═════ Given information

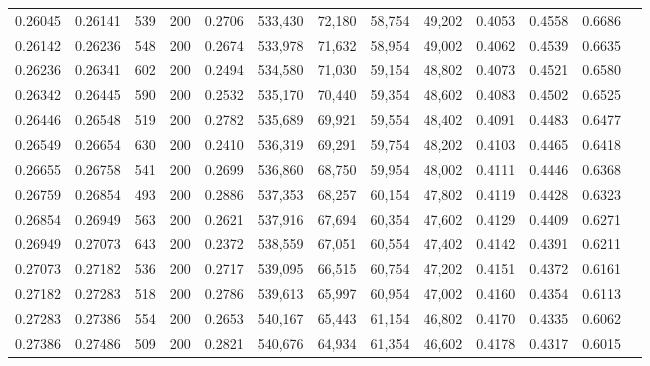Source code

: \begin{tabular}{rrrrrrrrrrrrr}
0.26045 & 0.26141 &    539 & 200 &                                     0.2706 & 533,430 &  72,180 &  58,754 &  49,202 & 0.4053 & 0.4558 & 0.6686 \\
0.26142 & 0.26236 &    548 & 200 &                                     0.2674 & 533,978 &  71,632 &  58,954 &  49,002 & 0.4062 & 0.4539 & 0.6635 \\
0.26236 & 0.26341 &    602 & 200 &                                     0.2494 & 534,580 &  71,030 &  59,154 &  48,802 & 0.4073 & 0.4521 & 0.6580 \\
0.26342 & 0.26445 &    590 & 200 &                                     0.2532 & 535,170 &  70,440 &  59,354 &  48,602 & 0.4083 & 0.4502 & 0.6525 \\
0.26446 & 0.26548 &    519 & 200 &                                     0.2782 & 535,689 &  69,921 &  59,554 &  48,402 & 0.4091 & 0.4483 & 0.6477 \\
0.26549 & 0.26654 &    630 & 200 &                                     0.2410 & 536,319 &  69,291 &  59,754 &  48,202 & 0.4103 & 0.4465 & 0.6418 \\
0.26655 & 0.26758 &    541 & 200 &                                     0.2699 & 536,860 &  68,750 &  59,954 &  48,002 & 0.4111 & 0.4446 & 0.6368 \\
0.26759 & 0.26854 &    493 & 200 &                                     0.2886 & 537,353 &  68,257 &  60,154 &  47,802 & 0.4119 & 0.4428 & 0.6323 \\
0.26854 & 0.26949 &    563 & 200 &                                     0.2621 & 537,916 &  67,694 &  60,354 &  47,602 & 0.4129 & 0.4409 & 0.6271 \\
0.26949 & 0.27073 &    643 & 200 &                                     0.2372 & 538,559 &  67,051 &  60,554 &  47,402 & 0.4142 & 0.4391 & 0.6211 \\
0.27073 & 0.27182 &    536 & 200 &                                     0.2717 & 539,095 &  66,515 &  60,754 &  47,202 & 0.4151 & 0.4372 & 0.6161 \\
0.27182 & 0.27283 &    518 & 200 &                                     0.2786 & 539,613 &  65,997 &  60,954 &  47,002 & 0.4160 & 0.4354 & 0.6113 \\
0.27283 & 0.27386 &    554 & 200 &                                     0.2653 & 540,167 &  65,443 &  61,154 &  46,802 & 0.4170 & 0.4335 & 0.6062 \\
0.27386 & 0.27486 &    509 & 200 &                                     0.2821 & 540,676 &  64,934 &  61,354 &  46,602 & 0.4178 & 0.4317 & 0.6015 \\

\end{tabular}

══════════

== Task prompt ==
Find the lines above that include the string "tabular" and copy them.

== Reply to the exercise ==
: \begin{tabular}{rrrrrrrrrrrrr}
\end{tabular}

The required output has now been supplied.